Curling is a sport that has many skills that can be isolated, practice and mastered. Like drawing to the button, or peeling off a guard, or a take out with a roll behind a guard, or throwing hack weight. And there’s learning to know when to sweep and yell at the top of your lungs, “hurry, hurry hard!” Countries relatively new to the sport focus on these skills and demonstrate extraordinary abilities of execution, which is important to winning. But winning the game also requires something more elusive. These teams often confuse fidelity with quality, an all too common mistake in program evaluation. Being able to execute shots with precision is necessary, but not sufficient to win, in either curling or programs.

Strategy is also key in curling and is not so easily mastered through repetitious practice of isolated skills. Curling has been called “chess on ice.” There are aggressive and conservative strategies. Strategy depends in large part on the context ~ factors such as the ice, skill levels, whether you have the hammer (the last rock thrown), and so on. Strategy in program delivery, especially on the ground interpretations and practice, also depends on the context and practitioners use their strategic knowledge to adjust interventions to achieve maximum success. This strategic adjustment must often trade away fidelity to the intervention plan or map, and too frequently this is seen as a failure. Program evaluations sensitive to both programmatic intentions and local variation are more comprehensive and meaningful for understanding how and why programs work, or don’t.

Precision measurement ~ sometimes it matters, like in Luge, but not most of the time

In some Olympic sports thousandsth of a second matter. In the men’s doubles luge run the difference between the gold and silver medals was about 1/2 a second (.522 of a second to be exact). Lugers compete against a timer and luge is probably one of the most precisely timed sports in the world. Just to be clear, luge specifies a base weight (90 kg for individuals, 180 kg for doubles) and lugers may add weights to their sleds so that each run is precisely the same weight, and skill in maneuvering the track is what accounts for differences in time. Luge is a sport that is judged entirely on the outcome ~ the shortest time. How you get there doesn’t matter, other than that it is understood that following the “perfect line” is likely to get you to the finish line in the least amount of time. However, in luge nuance is critical. But often that nuance escapes even the knowledgable commentators who attempt to give spectators a sense of what is happening during a luge run. Mostly it comes down to a better run is one where the luger moves very little and doesn’t hit a wall!

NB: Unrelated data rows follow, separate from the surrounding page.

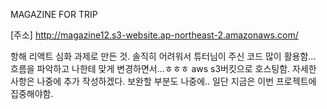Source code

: MAGAZINE FOR TRIP

[주소] http://magazine12.s3-website.ap-northeast-2.amazonaws.com/

항해 리액트 심화 과제로 만든 것. 솔직히 어려워서 튜터님이 주신 코드 많이 활용함... 흐름을 파악하고 나한테 맞게 변경하면서...ㅎㅎㅎ
aws s3버킷으로 호스팅함.
자세한 사항은 나중에 추가 작성하겠다. 보완할 부분도 나중에.. 일단 지금은 이번 프로젝트에 집중해야함.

For those of us doing program evaluation in the world of social, educational, health, policy interventions we might envy such precise measurements, but the work we do is different in a number of ways. Precision of measurement must be judged within the context of evaluation. First, we have no singular and unambiguous outcomes to measure. Our outcomes are constructs, ones that depend for their definition on values and ideologies. For example, poverty reduction might be an agreed upon outcome, but how that is conceptualized is quite elastic. And poverty reduction is likely conflated with other constructs like food security or affordable housing. Second, measures used in evaluation are not like time. We have no analogous high precision outcome measure to time in luge competitions, in large part because of the ambiguity of our outcomes. And last, we seldom want to give up investigating process and focus solely on outcomes. In the social world, how we attempt to ameliorate problems is an essential component of the quality of those efforts… outcomes matter to be sure, but getting to outcomes matters as much, and sometimes more.